I was trying not to pay attention to Lucas, but I saw him nodding as if this was exactly the response he’d expected from me. “You work too hard.”
I pulled out of the school carpark with Lucas watching me drive with an amused expression. Perhaps I was actually too careful for him.
Then once we were off school property, Lucas shifted his arms and legs all at
once, a movement too graceful to be completely casual, and when he was done moving his hand was resting on my knee.
I jerked my leg, an instinctive movement to throw him off, and his nails dug in. The little bite of pain startled me into stillness. I automatically made the movements to keep us driving towards the Stacks Brothers offices, my thoughts circling around and around themselves. Once again, it had hit me what a bad situation I’d gotten myself into when it was already too late.

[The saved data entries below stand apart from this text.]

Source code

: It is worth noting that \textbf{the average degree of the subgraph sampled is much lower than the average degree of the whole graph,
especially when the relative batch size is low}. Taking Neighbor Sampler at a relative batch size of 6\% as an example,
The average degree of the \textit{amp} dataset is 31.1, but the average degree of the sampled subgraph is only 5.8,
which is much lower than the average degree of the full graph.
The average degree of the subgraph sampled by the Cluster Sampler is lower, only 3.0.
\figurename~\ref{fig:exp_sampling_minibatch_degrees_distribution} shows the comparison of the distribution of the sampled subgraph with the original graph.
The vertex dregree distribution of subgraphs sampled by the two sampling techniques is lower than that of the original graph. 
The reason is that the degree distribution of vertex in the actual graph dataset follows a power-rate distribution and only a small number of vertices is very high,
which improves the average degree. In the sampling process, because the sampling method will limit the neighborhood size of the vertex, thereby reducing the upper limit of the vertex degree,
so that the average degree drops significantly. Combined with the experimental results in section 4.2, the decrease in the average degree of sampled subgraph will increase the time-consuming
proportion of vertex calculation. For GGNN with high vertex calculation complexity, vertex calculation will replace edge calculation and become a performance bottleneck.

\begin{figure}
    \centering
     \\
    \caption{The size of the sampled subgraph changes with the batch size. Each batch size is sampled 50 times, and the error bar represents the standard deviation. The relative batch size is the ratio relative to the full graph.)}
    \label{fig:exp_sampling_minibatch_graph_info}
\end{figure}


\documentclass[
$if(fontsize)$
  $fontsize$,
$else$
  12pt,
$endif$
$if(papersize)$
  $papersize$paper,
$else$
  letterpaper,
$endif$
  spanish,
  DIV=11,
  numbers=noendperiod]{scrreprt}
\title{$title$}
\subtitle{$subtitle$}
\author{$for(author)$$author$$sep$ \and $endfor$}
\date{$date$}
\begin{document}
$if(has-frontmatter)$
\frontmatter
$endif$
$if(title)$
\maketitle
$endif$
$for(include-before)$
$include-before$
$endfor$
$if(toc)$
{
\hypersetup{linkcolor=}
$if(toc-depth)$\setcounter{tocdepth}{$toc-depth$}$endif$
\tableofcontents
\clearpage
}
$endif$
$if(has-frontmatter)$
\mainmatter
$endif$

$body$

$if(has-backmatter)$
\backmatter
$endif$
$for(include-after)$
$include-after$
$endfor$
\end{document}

Well, I was in control of the car at the moment. There was nothing stopping me from parking up somewhere and demanding Lucas get out or behave. But without the context of everything else that had already happened between us, it would just make me seem like a jerk.
His hand squeezed: firm, but not painful this time. His eyes were on my face, his chin up like he was daring me to say something.
And the worst part of it was, my thoughts were primarily turning over whether it would now be appropriate for me to ask him about Jillian. No—the worst part was that I was pretty sure it wasn’t, yet. Well, I should see that as a good thing. It would keep me on task.